1.) every individual has interests and goals
2.) people associate with others in order to better pursue their interests and to achieve their goals
3.) there are two mutually exclusive ways in which wealth can be acquired, either by non-violent production and exchange (the “economic means of acquiring wealth”), or the use of violence and coercion to take what others have produced and created (“the political means”)
4.) the state is thus the “organization and institutionalization of the political means” of acquiring wealth and pursuing its members goals, which extracts wealth from the tax-paying public and uses it for its own purposes or gives it to its allies and its supporters
5.) this creates two “classes” within society: those who use “the economic means” to acquire wealth and pursue their goals and who constitute the productive, exploited (plundered) class, or “the ruled”; and
those who use “the political means” to acquire wealth and pursue their goals and who constitute the unproductive, exploiting (plundering) class, or “the rulers.”

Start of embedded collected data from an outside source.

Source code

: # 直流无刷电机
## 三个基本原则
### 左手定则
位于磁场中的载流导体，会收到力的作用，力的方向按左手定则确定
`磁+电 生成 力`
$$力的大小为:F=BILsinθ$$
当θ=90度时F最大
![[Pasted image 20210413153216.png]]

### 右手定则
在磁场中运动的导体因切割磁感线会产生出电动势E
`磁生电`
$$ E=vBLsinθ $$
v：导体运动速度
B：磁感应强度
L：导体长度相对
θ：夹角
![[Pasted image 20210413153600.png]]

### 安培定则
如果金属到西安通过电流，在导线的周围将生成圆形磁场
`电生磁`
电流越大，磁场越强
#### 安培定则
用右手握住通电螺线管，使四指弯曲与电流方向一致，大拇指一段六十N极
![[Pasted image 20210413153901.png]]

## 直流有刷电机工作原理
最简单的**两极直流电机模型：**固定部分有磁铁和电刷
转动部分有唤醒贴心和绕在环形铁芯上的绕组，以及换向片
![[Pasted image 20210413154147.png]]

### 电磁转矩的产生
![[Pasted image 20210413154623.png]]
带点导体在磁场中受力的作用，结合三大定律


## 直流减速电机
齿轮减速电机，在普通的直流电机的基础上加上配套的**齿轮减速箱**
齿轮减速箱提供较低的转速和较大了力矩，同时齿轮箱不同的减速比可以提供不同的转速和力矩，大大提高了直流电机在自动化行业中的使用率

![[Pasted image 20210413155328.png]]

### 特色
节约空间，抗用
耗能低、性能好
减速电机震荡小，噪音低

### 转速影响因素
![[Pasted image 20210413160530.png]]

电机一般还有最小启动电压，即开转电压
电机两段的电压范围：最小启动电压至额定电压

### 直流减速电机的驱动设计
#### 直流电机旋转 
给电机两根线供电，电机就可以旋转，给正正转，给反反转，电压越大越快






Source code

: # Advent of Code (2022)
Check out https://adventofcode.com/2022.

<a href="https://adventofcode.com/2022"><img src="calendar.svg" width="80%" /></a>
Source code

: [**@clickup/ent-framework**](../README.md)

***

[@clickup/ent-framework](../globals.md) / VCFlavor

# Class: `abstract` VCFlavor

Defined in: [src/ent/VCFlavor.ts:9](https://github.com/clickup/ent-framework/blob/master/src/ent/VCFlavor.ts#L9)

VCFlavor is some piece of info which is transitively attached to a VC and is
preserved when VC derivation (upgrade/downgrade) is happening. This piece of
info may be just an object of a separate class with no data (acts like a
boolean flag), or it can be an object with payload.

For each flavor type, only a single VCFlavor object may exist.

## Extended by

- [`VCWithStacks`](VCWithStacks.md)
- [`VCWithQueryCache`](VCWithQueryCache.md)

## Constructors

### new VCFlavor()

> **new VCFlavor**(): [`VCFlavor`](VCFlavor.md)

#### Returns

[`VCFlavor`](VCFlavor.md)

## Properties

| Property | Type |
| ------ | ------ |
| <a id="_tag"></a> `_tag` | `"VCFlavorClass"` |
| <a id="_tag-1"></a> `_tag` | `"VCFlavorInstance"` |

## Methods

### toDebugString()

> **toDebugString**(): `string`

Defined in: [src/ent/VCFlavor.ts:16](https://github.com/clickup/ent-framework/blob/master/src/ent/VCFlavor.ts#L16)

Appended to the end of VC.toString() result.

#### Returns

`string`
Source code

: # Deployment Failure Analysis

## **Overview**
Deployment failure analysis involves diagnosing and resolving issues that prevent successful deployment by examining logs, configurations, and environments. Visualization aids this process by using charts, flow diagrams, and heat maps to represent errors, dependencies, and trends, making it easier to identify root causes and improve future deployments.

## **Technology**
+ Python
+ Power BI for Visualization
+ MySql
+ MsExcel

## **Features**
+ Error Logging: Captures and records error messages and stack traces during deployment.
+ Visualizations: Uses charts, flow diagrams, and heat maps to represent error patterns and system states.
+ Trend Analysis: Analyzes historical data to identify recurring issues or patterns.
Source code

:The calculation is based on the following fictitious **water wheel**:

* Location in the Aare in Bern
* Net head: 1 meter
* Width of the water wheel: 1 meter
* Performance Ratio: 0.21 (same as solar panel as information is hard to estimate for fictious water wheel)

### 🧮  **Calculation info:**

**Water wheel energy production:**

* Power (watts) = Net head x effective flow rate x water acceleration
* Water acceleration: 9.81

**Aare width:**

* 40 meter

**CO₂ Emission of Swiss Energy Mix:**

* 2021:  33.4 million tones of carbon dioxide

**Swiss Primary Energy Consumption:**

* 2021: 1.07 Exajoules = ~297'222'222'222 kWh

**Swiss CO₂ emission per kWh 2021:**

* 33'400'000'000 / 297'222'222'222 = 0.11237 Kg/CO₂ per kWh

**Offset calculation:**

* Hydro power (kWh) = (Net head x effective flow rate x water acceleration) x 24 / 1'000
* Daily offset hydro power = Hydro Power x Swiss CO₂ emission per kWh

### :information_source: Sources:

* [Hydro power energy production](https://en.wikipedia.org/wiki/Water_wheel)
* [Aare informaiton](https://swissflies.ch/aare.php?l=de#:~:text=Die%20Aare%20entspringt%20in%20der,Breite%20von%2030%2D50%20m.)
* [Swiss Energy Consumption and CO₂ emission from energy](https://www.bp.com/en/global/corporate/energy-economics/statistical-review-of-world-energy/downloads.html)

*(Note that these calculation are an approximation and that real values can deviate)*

6.) these two classes are in an antagonistic relationship with each other, since those who are the exploited or plundered class wish to minimize or end entirely the amount of their liberty and property which is taken by the exploiting class; while this exploiting class wishes to maintain or even enlarge their position of power and wealth acquisition over those they rule.
7.) the class structure of our society has evolved over centuries as the means of production of wealth has changed and as the particular groups which control the state have also changed. evertheless the thing which has not changed is that fact these two types of class still exist and that the antagonistic relation between the two still remains, thus causing hardship and injustice which CLs wish to end.